*TASK BRIEF*:
Find each line of the material below in which the word "articles" occurs, and return it.

*DATA SUPPLIED*:
◆ ◆ ◆

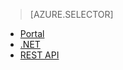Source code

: > [AZURE.SELECTOR]
- [Portal](../articles/media-services/media-services-manage-content.md#encode)
- [.NET](../articles/media-services/media-services-dotnet-encode-asset.md)
- [REST API](../articles/media-services/media-services-rest-encode-asset.md)

<!---HONumber=August15_HO6-->
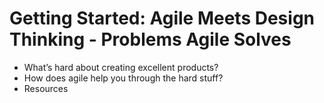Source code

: # Getting Started: Agile Meets Design Thinking - Problems Agile Solves

- What’s hard about creating excellent products?
- How does agile help you through the hard stuff?
- Resources
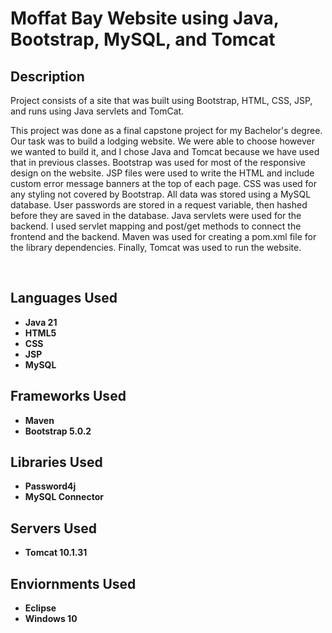 <h1>Moffat Bay Website using Java, Bootstrap, MySQL, and Tomcat</h1>
<h2>Description</h2>
<p>Project consists of a site that was built using Bootstrap, HTML, CSS, JSP, and runs using Java servlets and TomCat.</p>
<p>This project was done as a final capstone project for my Bachelor's degree. Our task was to build a lodging website. We were able to choose however we wanted to build it, and I chose Java and Tomcat because we have used that in previous classes. Bootstrap was used for most of the responsive design on the website. JSP files were used to write the HTML and include custom error message banners at the top of each page. CSS was used for any styling not covered by Bootstrap. All data was stored using a MySQL database. User passwords are stored in a request variable, then hashed before they are saved in the database. Java servlets were used for the backend. I used servlet mapping and post/get methods to connect the frontend and the backend. Maven was used for creating a pom.xml file for the library dependencies. Finally, Tomcat was used to run the website.</p>

<br>
<h2>Languages Used</h2>

- <b>Java 21</b>
- <b>HTML5</b>
- <b>CSS</b>
- <b>JSP</b>
- <b>MySQL</b>

<h2>Frameworks Used</h2>

- <b>Maven</b>
- <b>Bootstrap 5.0.2</b>

<h2>Libraries Used</h2>

- <b>Password4j</b>
- <b>MySQL Connector</b>

<h2>Servers Used</h2>

- <b>Tomcat 10.1.31</b>

<h2>Enviornments Used</h2>

- <b>Eclipse</b>
- <b>Windows 10</b>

◆ ◆ ◆

*YOUR RESPONSE*:
- [Portal](../articles/media-services/media-services-manage-content.md#encode)
- [.NET](../articles/media-services/media-services-dotnet-encode-asset.md)
- [REST API](../articles/media-services/media-services-rest-encode-asset.md)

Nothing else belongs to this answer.